- Date: 21–26 August
- Category: ATP Challenger Tour
- Draw: 32S / 16D
- Surface: Clay
- Location: Prague, Czech Republic

Champions

Singles
- Rudolf Molleker

Doubles
- Petr Nouza / Andrew Paulson
- ← 2022 · IBG Prague Open · 2024 →

= 2023 IBG Prague Open =

The 2023 IBG Prague Open was a professional tennis tournament played on clay courts. It was part of the 2023 ATP Challenger Tour. It took place in Prague, Czech Republic between 21 and 26 August 2023.

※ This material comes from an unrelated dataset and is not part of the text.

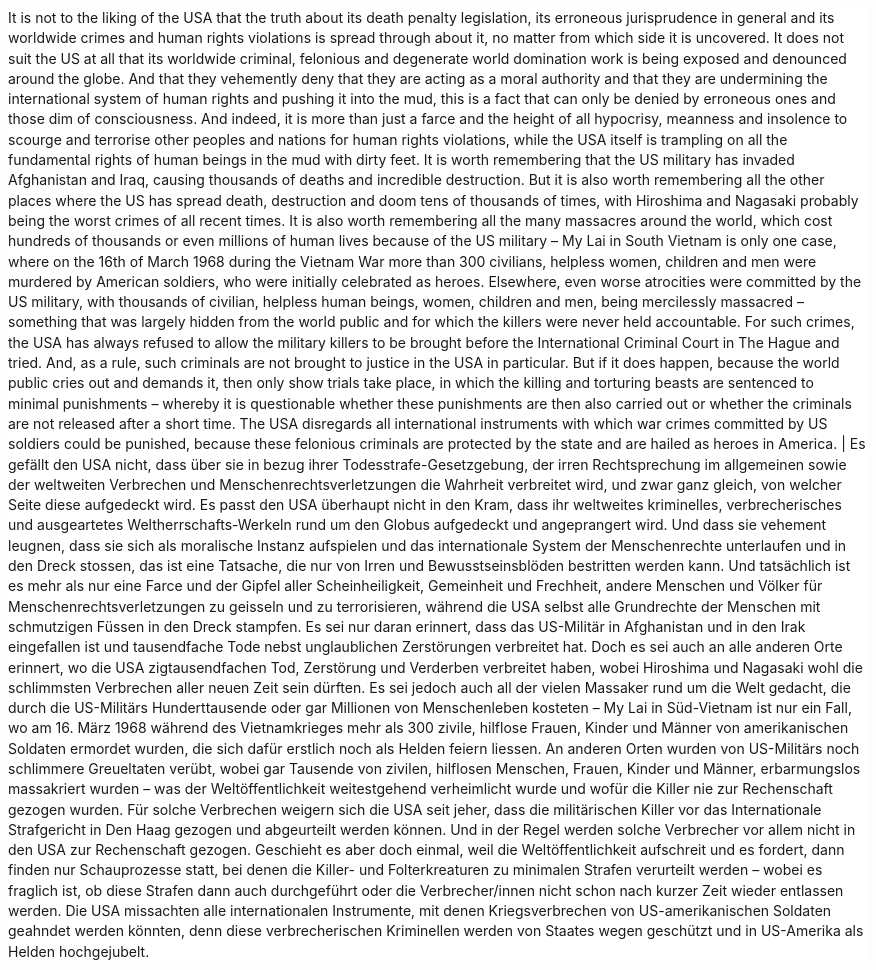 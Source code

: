 It is not to the liking of the USA that the truth about its death penalty legislation, its erroneous jurisprudence in general and its worldwide crimes and human rights violations is spread through about it, no matter from which side it is uncovered. It does not suit the US at all that its worldwide criminal, felonious and degenerate world domination work is being exposed and denounced around the globe. And that they vehemently deny that they are acting as a moral authority and that they are undermining the international system of human rights and pushing it into the mud, this is a fact that can only be denied by erroneous ones and those dim of consciousness. And indeed, it is more than just a farce and the height of all hypocrisy, meanness and insolence to scourge and terrorise other peoples and nations for human rights violations, while the USA itself is trampling on all the fundamental rights of human beings in the mud with dirty feet. It is worth remembering that the US military has invaded Afghanistan and Iraq, causing thousands of deaths and incredible destruction. But it is also worth remembering all the other places where the US has spread death, destruction and doom tens of thousands of times, with Hiroshima and Nagasaki probably being the worst crimes of all recent times. It is also worth remembering all the many massacres around the world, which cost hundreds of thousands or even millions of human lives because of the US military – My Lai in South Vietnam is only one case, where on the 16th of March 1968 during the Vietnam War more than 300 civilians, helpless women, children and men were murdered by American soldiers, who were initially celebrated as heroes. Elsewhere, even worse atrocities were committed by the US military, with thousands of civilian, helpless human beings, women, children and men, being mercilessly massacred – something that was largely hidden from the world public and for which the killers were never held accountable. For such crimes, the USA has always refused to allow the military killers to be brought before the International Criminal Court in The Hague and tried. And, as a rule, such criminals are not brought to justice in the USA in particular. But if it does happen, because the world public cries out and demands it, then only show trials take place, in which the killing and torturing beasts are sentenced to minimal punishments – whereby it is questionable whether these punishments are then also carried out or whether the criminals are not released after a short time. The USA disregards all international instruments with which war crimes committed by US soldiers could be punished, because these felonious criminals are protected by the state and are hailed as heroes in America.  | Es gefällt den USA nicht, dass über sie in bezug ihrer Todesstrafe-Gesetzgebung, der irren Rechtsprechung im allgemeinen sowie der weltweiten Verbrechen und Menschenrechtsverletzungen die Wahrheit verbreitet wird, und zwar ganz gleich, von welcher Seite diese aufgedeckt wird. Es passt den USA überhaupt nicht in den Kram, dass ihr weltweites kriminelles, verbrecherisches und ausgeartetes Weltherrschafts-Werkeln rund um den Globus aufgedeckt und angeprangert wird. Und dass sie vehement leugnen, dass sie sich als moralische Instanz aufspielen und das internationale System der Menschenrechte unterlaufen und in den Dreck stossen, das ist eine Tatsache, die nur von Irren und Bewusstseinsblöden bestritten werden kann. Und tatsächlich ist es mehr als nur eine Farce und der Gipfel aller Scheinheiligkeit, Gemeinheit und Frechheit, andere Menschen und Völker für Menschenrechtsverletzungen zu geisseln und zu terrorisieren, während die USA selbst alle Grundrechte der Menschen mit schmutzigen Füssen in den Dreck stampfen. Es sei nur daran erinnert, dass das US-Militär in Afghanistan und in den Irak eingefallen ist und tausendfache Tode nebst unglaublichen Zerstörungen verbreitet hat. Doch es sei auch an alle anderen Orte erinnert, wo die USA zigtausendfachen Tod, Zerstörung und Verderben verbreitet haben, wobei Hiroshima und Nagasaki wohl die schlimmsten Verbrechen aller neuen Zeit sein dürften. Es sei jedoch auch all der vielen Massaker rund um die Welt gedacht, die durch die US-Militärs Hunderttausende oder gar Millionen von Menschenleben kosteten – My Lai in Süd-Vietnam ist nur ein Fall, wo am 16. März 1968 während des Vietnamkrieges mehr als 300 zivile, hilflose Frauen, Kinder und Männer von amerikanischen Soldaten ermordet wurden, die sich dafür erstlich noch als Helden feiern liessen. An anderen Orten wurden von US-Militärs noch schlimmere Greueltaten verübt, wobei gar Tausende von zivilen, hilflosen Menschen, Frauen, Kinder und Männer, erbarmungslos massakriert wurden – was der Weltöffentlichkeit weitestgehend verheimlicht wurde und wofür die Killer nie zur Rechenschaft gezogen wurden. Für solche Verbrechen weigern sich die USA seit jeher, dass die militärischen Killer vor das Internationale Strafgericht in Den Haag gezogen und abgeurteilt werden können. Und in der Regel werden solche Verbrecher vor allem nicht in den USA zur Rechenschaft gezogen. Geschieht es aber doch einmal, weil die Weltöffentlichkeit aufschreit und es fordert, dann finden nur Schauprozesse statt, bei denen die Killer- und Folterkreaturen zu minimalen Strafen verurteilt werden – wobei es fraglich ist, ob diese Strafen dann auch durchgeführt oder die Verbrecher/innen nicht schon nach kurzer Zeit wieder entlassen werden. Die USA missachten alle internationalen Instrumente, mit denen Kriegsverbrechen von US-amerikanischen Soldaten geahndet werden könnten, denn diese verbrecherischen Kriminellen werden von Staates wegen geschützt und in US-Amerika als Helden hochgejubelt.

== Singles main-draw entrants ==
=== Seeds ===

| Country | Player | Rank^{1} | Seed |
|---|---|---|---|
| AUT | Lukas Neumayer | 223 | 1 |
| ITA | Francesco Maestrelli | 246 | 2 |
| ITA | Luciano Darderi | 250 | 3 |
| GER | Rudolf Molleker | 266 | 4 |
| POR | João Sousa | 270 | 5 |
| GER | Henri Squire | 276 | 6 |
| FRA | Mathias Bourgue | 277 | 7 |
| MON | Valentin Vacherot | 286 | 8 |

- ^{1} Rankings as of 14 August 2023.

=== Other entrants ===
The following players received wildcards into the singles main draw:
- CZE Hynek Bartoň
- CZE Jonáš Forejtek
- USA Toby Kodat

The following player received entry into the singles main draw using a protected ranking:
- ESP Carlos López Montagud

The following players received entry from the qualifying draw:
- POL Paweł Ciaś
- FRA Gabriel Debru
- ARG Federico Agustín Gómez
- Kirill Kivattsev
- CZE Jakub Nicod
- CZE Michael Vrbenský

== Champions ==
=== Singles ===

- GER Rudolf Molleker def. FRA Gabriel Debru 6–2, 6–2.

=== Doubles ===

- CZE Petr Nouza / CZE Andrew Paulson def. SWE Filip Bergevi / NED Mick Veldheer 7–5, 6–3.